* **Required work**
Apart from the images, every record here needs to be copied exactly.

(Recorded information)

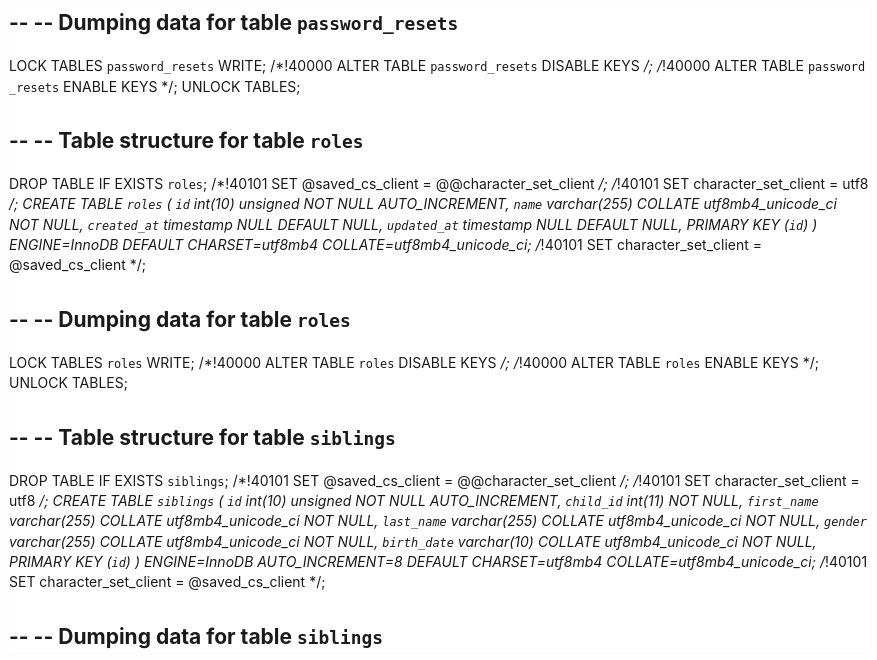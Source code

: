 --
-- Dumping data for table `password_resets`
--

LOCK TABLES `password_resets` WRITE;
/*!40000 ALTER TABLE `password_resets` DISABLE KEYS */;
/*!40000 ALTER TABLE `password_resets` ENABLE KEYS */;
UNLOCK TABLES;

--
-- Table structure for table `roles`
--

DROP TABLE IF EXISTS `roles`;
/*!40101 SET @saved_cs_client     = @@character_set_client */;
/*!40101 SET character_set_client = utf8 */;
CREATE TABLE `roles` (
  `id` int(10) unsigned NOT NULL AUTO_INCREMENT,
  `name` varchar(255) COLLATE utf8mb4_unicode_ci NOT NULL,
  `created_at` timestamp NULL DEFAULT NULL,
  `updated_at` timestamp NULL DEFAULT NULL,
  PRIMARY KEY (`id`)
) ENGINE=InnoDB DEFAULT CHARSET=utf8mb4 COLLATE=utf8mb4_unicode_ci;
/*!40101 SET character_set_client = @saved_cs_client */;

--
-- Dumping data for table `roles`
--

LOCK TABLES `roles` WRITE;
/*!40000 ALTER TABLE `roles` DISABLE KEYS */;
/*!40000 ALTER TABLE `roles` ENABLE KEYS */;
UNLOCK TABLES;

--
-- Table structure for table `siblings`
--

DROP TABLE IF EXISTS `siblings`;
/*!40101 SET @saved_cs_client     = @@character_set_client */;
/*!40101 SET character_set_client = utf8 */;
CREATE TABLE `siblings` (
  `id` int(10) unsigned NOT NULL AUTO_INCREMENT,
  `child_id` int(11) NOT NULL,
  `first_name` varchar(255) COLLATE utf8mb4_unicode_ci NOT NULL,
  `last_name` varchar(255) COLLATE utf8mb4_unicode_ci NOT NULL,
  `gender` varchar(255) COLLATE utf8mb4_unicode_ci NOT NULL,
  `birth_date` varchar(10) COLLATE utf8mb4_unicode_ci NOT NULL,
  PRIMARY KEY (`id`)
) ENGINE=InnoDB AUTO_INCREMENT=8 DEFAULT CHARSET=utf8mb4 COLLATE=utf8mb4_unicode_ci;
/*!40101 SET character_set_client = @saved_cs_client */;

--
-- Dumping data for table `siblings`
--
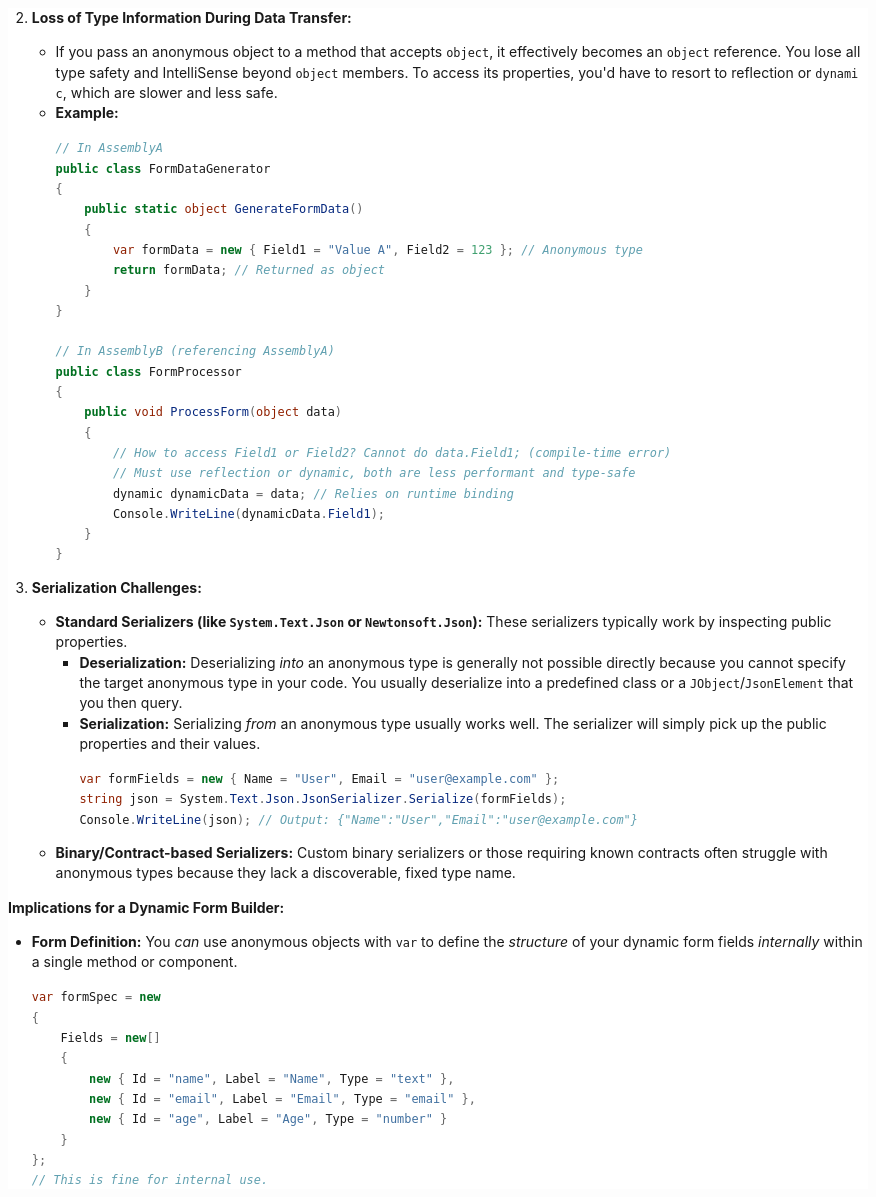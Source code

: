 2.  **Loss of Type Information During Data Transfer:**

      * If you pass an anonymous object to a method that accepts `object`, it effectively becomes an `object` reference. You lose all type safety and IntelliSense beyond `object` members. To access its properties, you'd have to resort to reflection or `dynamic`, which are slower and less safe.
      * **Example:**
        ```csharp
        // In AssemblyA
        public class FormDataGenerator
        {
            public static object GenerateFormData()
            {
                var formData = new { Field1 = "Value A", Field2 = 123 }; // Anonymous type
                return formData; // Returned as object
            }
        }

        // In AssemblyB (referencing AssemblyA)
        public class FormProcessor
        {
            public void ProcessForm(object data)
            {
                // How to access Field1 or Field2? Cannot do data.Field1; (compile-time error)
                // Must use reflection or dynamic, both are less performant and type-safe
                dynamic dynamicData = data; // Relies on runtime binding
                Console.WriteLine(dynamicData.Field1);
            }
        }
        ```

3.  **Serialization Challenges:**

      * **Standard Serializers (like `System.Text.Json` or `Newtonsoft.Json`):** These serializers typically work by inspecting public properties.
          * **Deserialization:** Deserializing *into* an anonymous type is generally not possible directly because you cannot specify the target anonymous type in your code. You usually deserialize into a predefined class or a `JObject`/`JsonElement` that you then query.
          * **Serialization:** Serializing *from* an anonymous type usually works well. The serializer will simply pick up the public properties and their values.
            ```csharp
            var formFields = new { Name = "User", Email = "user@example.com" };
            string json = System.Text.Json.JsonSerializer.Serialize(formFields);
            Console.WriteLine(json); // Output: {"Name":"User","Email":"user@example.com"}
            ```
      * **Binary/Contract-based Serializers:** Custom binary serializers or those requiring known contracts often struggle with anonymous types because they lack a discoverable, fixed type name.

**Implications for a Dynamic Form Builder:**

  * **Form Definition:** You *can* use anonymous objects with `var` to define the *structure* of your dynamic form fields *internally* within a single method or component.
    ```csharp
    var formSpec = new
    {
        Fields = new[]
        {
            new { Id = "name", Label = "Name", Type = "text" },
            new { Id = "email", Label = "Email", Type = "email" },
            new { Id = "age", Label = "Age", Type = "number" }
        }
    };
    // This is fine for internal use.
    ```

(End Recorded information)

* **Response to this task**
Source code

: --
-- Dumping data for table `password_resets`
--

LOCK TABLES `password_resets` WRITE;
/*!40000 ALTER TABLE `password_resets` DISABLE KEYS */;
/*!40000 ALTER TABLE `password_resets` ENABLE KEYS */;
UNLOCK TABLES;

--
-- Table structure for table `roles`
--

DROP TABLE IF EXISTS `roles`;
/*!40101 SET @saved_cs_client     = @@character_set_client */;
/*!40101 SET character_set_client = utf8 */;
CREATE TABLE `roles` (
  `id` int(10) unsigned NOT NULL AUTO_INCREMENT,
  `name` varchar(255) COLLATE utf8mb4_unicode_ci NOT NULL,
  `created_at` timestamp NULL DEFAULT NULL,
  `updated_at` timestamp NULL DEFAULT NULL,
  PRIMARY KEY (`id`)
) ENGINE=InnoDB DEFAULT CHARSET=utf8mb4 COLLATE=utf8mb4_unicode_ci;
/*!40101 SET character_set_client = @saved_cs_client */;

--
-- Dumping data for table `roles`
--

LOCK TABLES `roles` WRITE;
/*!40000 ALTER TABLE `roles` DISABLE KEYS */;
/*!40000 ALTER TABLE `roles` ENABLE KEYS */;
UNLOCK TABLES;

--
-- Table structure for table `siblings`
--

DROP TABLE IF EXISTS `siblings`;
/*!40101 SET @saved_cs_client     = @@character_set_client */;
/*!40101 SET character_set_client = utf8 */;
CREATE TABLE `siblings` (
  `id` int(10) unsigned NOT NULL AUTO_INCREMENT,
  `child_id` int(11) NOT NULL,
  `first_name` varchar(255) COLLATE utf8mb4_unicode_ci NOT NULL,
  `last_name` varchar(255) COLLATE utf8mb4_unicode_ci NOT NULL,
  `gender` varchar(255) COLLATE utf8mb4_unicode_ci NOT NULL,
  `birth_date` varchar(10) COLLATE utf8mb4_unicode_ci NOT NULL,
  PRIMARY KEY (`id`)
) ENGINE=InnoDB AUTO_INCREMENT=8 DEFAULT CHARSET=utf8mb4 COLLATE=utf8mb4_unicode_ci;
/*!40101 SET character_set_client = @saved_cs_client */;

--
-- Dumping data for table `siblings`
--
Source code

: 2.  **Loss of Type Information During Data Transfer:**

      * If you pass an anonymous object to a method that accepts `object`, it effectively becomes an `object` reference. You lose all type safety and IntelliSense beyond `object` members. To access its properties, you'd have to resort to reflection or `dynamic`, which are slower and less safe.
      * **Example:**
        ```csharp
        // In AssemblyA
        public class FormDataGenerator
        {
            public static object GenerateFormData()
            {
                var formData = new { Field1 = "Value A", Field2 = 123 }; // Anonymous type
                return formData; // Returned as object
            }
        }

        // In AssemblyB (referencing AssemblyA)
        public class FormProcessor
        {
            public void ProcessForm(object data)
            {
                // How to access Field1 or Field2? Cannot do data.Field1; (compile-time error)
                // Must use reflection or dynamic, both are less performant and type-safe
                dynamic dynamicData = data; // Relies on runtime binding
                Console.WriteLine(dynamicData.Field1);
            }
        }
        ```

3.  **Serialization Challenges:**

      * **Standard Serializers (like `System.Text.Json` or `Newtonsoft.Json`):** These serializers typically work by inspecting public properties.
          * **Deserialization:** Deserializing *into* an anonymous type is generally not possible directly because you cannot specify the target anonymous type in your code. You usually deserialize into a predefined class or a `JObject`/`JsonElement` that you then query.
          * **Serialization:** Serializing *from* an anonymous type usually works well. The serializer will simply pick up the public properties and their values.
            ```csharp
            var formFields = new { Name = "User", Email = "user@example.com" };
            string json = System.Text.Json.JsonSerializer.Serialize(formFields);
            Console.WriteLine(json); // Output: {"Name":"User","Email":"user@example.com"}
            ```
      * **Binary/Contract-based Serializers:** Custom binary serializers or those requiring known contracts often struggle with anonymous types because they lack a discoverable, fixed type name.

**Implications for a Dynamic Form Builder:**

  * **Form Definition:** You *can* use anonymous objects with `var` to define the *structure* of your dynamic form fields *internally* within a single method or component.
    ```csharp
    var formSpec = new
    {
        Fields = new[]
        {
            new { Id = "name", Label = "Name", Type = "text" },
            new { Id = "email", Label = "Email", Type = "email" },
            new { Id = "age", Label = "Age", Type = "number" }
        }
    };
    // This is fine for internal use.
    ```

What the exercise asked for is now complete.